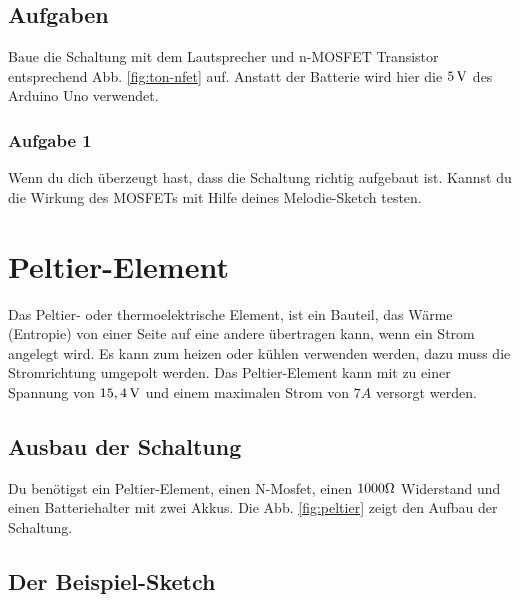 \subsection{Aufgaben}
Baue die Schaltung mit dem Lautsprecher und n-MOSFET Transistor entsprechend Abb. \ref{fig:ton-nfet} auf.
 Anstatt der Batterie wird hier die $5\operatorname{V}$ des Arduino Uno verwendet.   
 
\subsubsection{Aufgabe 1}
Wenn du dich überzeugt hast, dass die Schaltung richtig aufgebaut ist. Kannst du die Wirkung des MOSFETs mit Hilfe deines Melodie-Sketch testen.

\clearpage
\section{Peltier-Element}

Das Peltier- oder thermoelektrische Element, ist  ein Bauteil, das Wärme (Entropie) von einer Seite auf eine andere übertragen kann, wenn ein Strom angelegt wird. Es kann zum heizen oder  kühlen verwenden werden, dazu muss die Stromrichtung umgepolt werden. Das Peltier-Element kann mit zu einer Spannung von $15,4\operatorname{V}$ und einem maximalen Strom von $7A$ versorgt werden.


\subsection{Ausbau der Schaltung}

Du benötigst ein Peltier-Element, einen N-Mosfet,
einen $1000\Omega$ Widerstand und einen Batteriehalter mit zwei Akkus. Die Abb. \ref{fig:peltier} zeigt den Aufbau der Schaltung.   

\subsection{Der Beispiel-Sketch}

━━━

## BRIEF:
Using the records above, list each line that includes "Element".

## PROBLEM SOLUTION:
\section{Peltier-Element}
Das Peltier- oder thermoelektrische Element, ist  ein Bauteil, das Wärme (Entropie) von einer Seite auf eine andere übertragen kann, wenn ein Strom angelegt wird. Es kann zum heizen oder  kühlen verwenden werden, dazu muss die Stromrichtung umgepolt werden. Das Peltier-Element kann mit zu einer Spannung von $15,4\operatorname{V}$ und einem maximalen Strom von $7A$ versorgt werden.
Du benötigst ein Peltier-Element, einen N-Mosfet,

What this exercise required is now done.